Staying Regular After a Clean Out

A clean out solves the immediate problem, but if constipation keeps coming back, fiber is the foundation for long-term prevention. The AGA recommends fiber supplementation as the first step for managing ongoing constipation. Psyllium (Metamucil) and methylcellulose (Citrucel) are the two most common options. Psyllium is more thoroughly studied, but methylcellulose tends to cause less gas and bloating.

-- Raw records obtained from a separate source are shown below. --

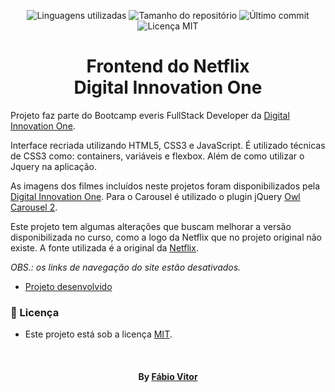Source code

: 
<!-- Badges session -->
<p align="center">  
  <!-- languages -->
  <img src="https://img.shields.io/github/languages/count/FVitor7/clone-interface-netflix-html-css-js?style=social" alt="Linguagens utilizadas">
  <!-- repo size -->
  <img src="https://img.shields.io/github/repo-size/FVitor7/clone-interface-netflix-html-css-js?style=social" alt="Tamanho do repositório">
  <!-- last commit -->
  <img src="https://img.shields.io/github/last-commit/FVitor7/clone-interface-netflix-html-css-js?style=social" alt="Último commit">
  <!-- licence MIT -->
  <img src="https://img.shields.io/github/license/FVitor7/clone-interface-netflix-html-css-js?style=social" alt="Licença MIT">
</p>

<!--About session-->
<h1 align="center">Frontend do Netflix<br>Digital Innovation One</h1>

Projeto faz parte do Bootcamp everis FullStack Developer da [Digital Innovation One](https://digitalinnovation.one/).

Interface recriada utilizando HTML5, CSS3 e JavaScript. É utilizado técnicas de CSS3 como: containers, variáveis e flexbox. Além de como utilizar o Jquery na aplicação.

As imagens dos filmes incluídos neste projetos foram disponibilizados pela [Digital Innovation One](https://digitalinnovation.one/). Para o Carousel é utilizado o plugin jQuery [Owl Carousel 2](https://owlcarousel2.github.io/OwlCarousel2/).

Este projeto tem algumas alterações que buscam melhorar a versão disponibilizada no curso, como a logo da Netflix que no projeto original não existe. A fonte utilizada é a original da [Netflix](https://assets.nflxext.com/ffe/siteui/fonts/netflix-sans/v3/NetflixSans_W_Md.woff2).

<i>OBS.: os links de navegação do site estão desativados.</i>

- [Projeto desenvolvido](https://clonenetflix-psi.vercel.app/)



<!--License session-->
<h3>📝 Licença</h3>

- Este projeto está sob a licença [MIT](./LICENSE).


<!--Bottom session-->
<br><h4 align=center>By <a target="_blank" href="https://fvitor7.github.io" >Fábio Vitor</a></h4>
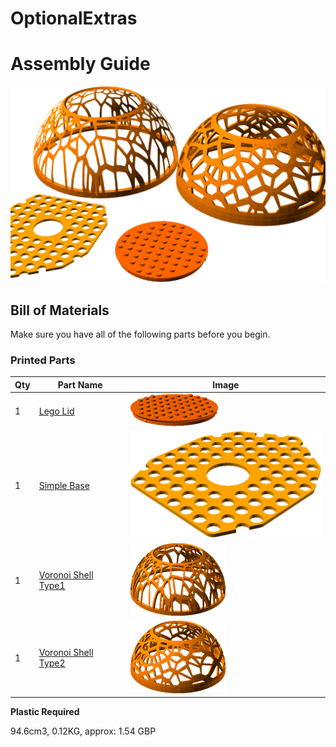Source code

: # OptionalExtras
# Assembly Guide

![view](../images/OptionalExtras_view.png)

## Bill of Materials

Make sure you have all of the following parts before you begin.

### Printed Parts

Qty | Part Name | Image
--- | --- | ---
1 | [Lego Lid](../printedparts/stl/LegoLid.stl) | ![](../printedparts/images/LegoLid_view.png) | 
1 | [Simple Base](../printedparts/stl/SimpleBase.stl) | ![](../printedparts/images/SimpleBase_view.png) | 
1 | [Voronoi Shell Type1](../printedparts/stl/VoronoiShellType1.stl) | ![](../printedparts/images/VoronoiShellType1_view.png) | 
1 | [Voronoi Shell Type2](../printedparts/stl/VoronoiShellType2.stl) | ![](../printedparts/images/VoronoiShellType2_view.png) | 


**Plastic Required**

94.6cm3, 0.12KG,  approx: 1.54 GBP


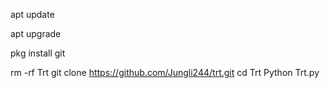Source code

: apt update

 apt upgrade

 pkg install git

rm -rf Trt
git clone https://github.com/Jungli244/trt.git
cd Trt
Python Trt.py

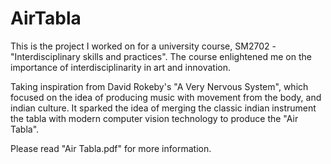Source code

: # AirTabla
 
 This is the project I worked on for a university course, SM2702 - "Interdisciplinary skills and practices". The course enlightened me on the importance of interdisciplinarity in art and innovation.
 
Taking inspiration from David Rokeby's "A Very Nervous System", which focused on the idea of producing music with movement from the body, and indian culture. It sparked the idea of merging the classic indian instrument the tabla with modern computer vision technology to produce the "Air Tabla".

Please read "Air Tabla.pdf" for more information.
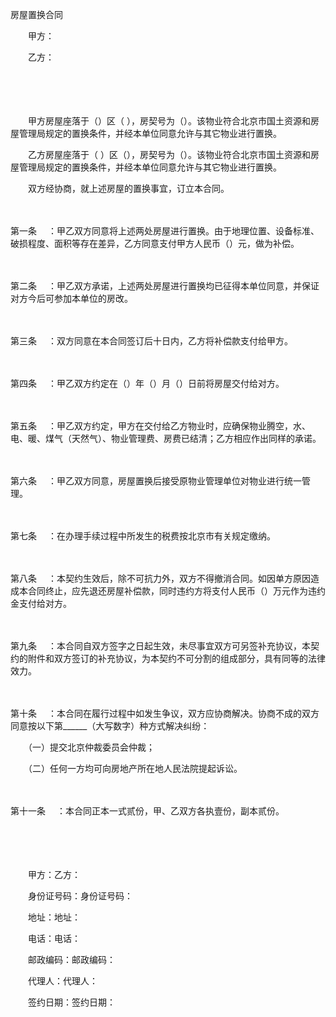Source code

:



房屋置换合同



 

　　甲方：

　　乙方：　　

　　

　　

　　甲方房屋座落于（）区（ ），房契号为（）。该物业符合北京市国土资源和房屋管理局规定的置换条件，并经本单位同意允许与其它物业进行置换。　　

　　乙方房屋座落于（ ）区（），房契号为（）。该物业符合北京市国土资源和房屋管理局规定的置换条件，并经本单位同意允许与其它物业进行置换。　　

　　双方经协商，就上述房屋的置换事宜，订立本合同。

　　

第一条
　：甲乙双方同意将上述两处房屋进行置换。由于地理位置、设备标准、破损程度、面积等存在差异，乙方同意支付甲方人民币（）元，做为补偿。

　　

第二条
　：甲乙双方承诺，上述两处房屋进行置换均已征得本单位同意，并保证对方今后可参加本单位的房改。

　　

第三条
　：双方同意在本合同签订后十日内，乙方将补偿款支付给甲方。

　　

第四条
　：甲乙双方约定在（）年（）月（）日前将房屋交付给对方。

　　

第五条
　：甲乙双方约定，甲方在交付给乙方物业时，应确保物业腾空，水、电、暖、煤气（天然气）、物业管理费、房费已结清；乙方相应作出同样的承诺。

　　

第六条
　：甲乙双方同意，房屋置换后接受原物业管理单位对物业进行统一管理。

　　

第七条
　：在办理手续过程中所发生的税费按北京市有关规定缴纳。

　　

第八条
　：本契约生效后，除不可抗力外，双方不得撤消合同。如因单方原因造成本合同终止，应先退还房屋补偿款，同时违约方将支付人民币（）万元作为违约金支付给对方。

　　

第九条
　：本合同自双方签字之日起生效，未尽事宜双方可另签补充协议，本契约的附件和双方签订的补充协议，为本契约不可分割的组成部分，具有同等的法律效力。

　　

第十条
　：本合同在履行过程中如发生争议，双方应协商解决。协商不成的双方同意按以下第______（大写数字）种方式解决纠纷：

　　（一）提交北京仲裁委员会仲裁；

　　（二）任何一方均可向房地产所在地人民法院提起诉讼。

　　

第十一条
　：本合同正本一式贰份，甲、乙双方各执壹份，副本贰份。　　

　　

　　

　　甲方：乙方：

　　身份证号码：身份证号码：

　　地址：地址：

　　电话：电话：

　　邮政编码：邮政编码：

　　代理人：代理人：

　　签约日期：签约日期：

Start with a small dose of whichever you choose and increase gradually over a week or two. Jumping straight to a full dose is a reliable recipe for bloating and gas. Equally important: fiber supplements only work if you’re drinking enough water. Without adequate fluid, extra fiber can actually make constipation worse by creating bulkier, harder stool. Aim for at least 8 glasses of water a day when using a fiber supplement, more if you’re active or in a warm climate.

If over-the-counter fiber and osmotic laxatives aren’t keeping things moving, prescription options exist. The AGA recommends several prescription medications for people who don’t respond to store-bought solutions, so persistent constipation is worth bringing up with a doctor rather than cycling through stronger and stronger laxatives on your own.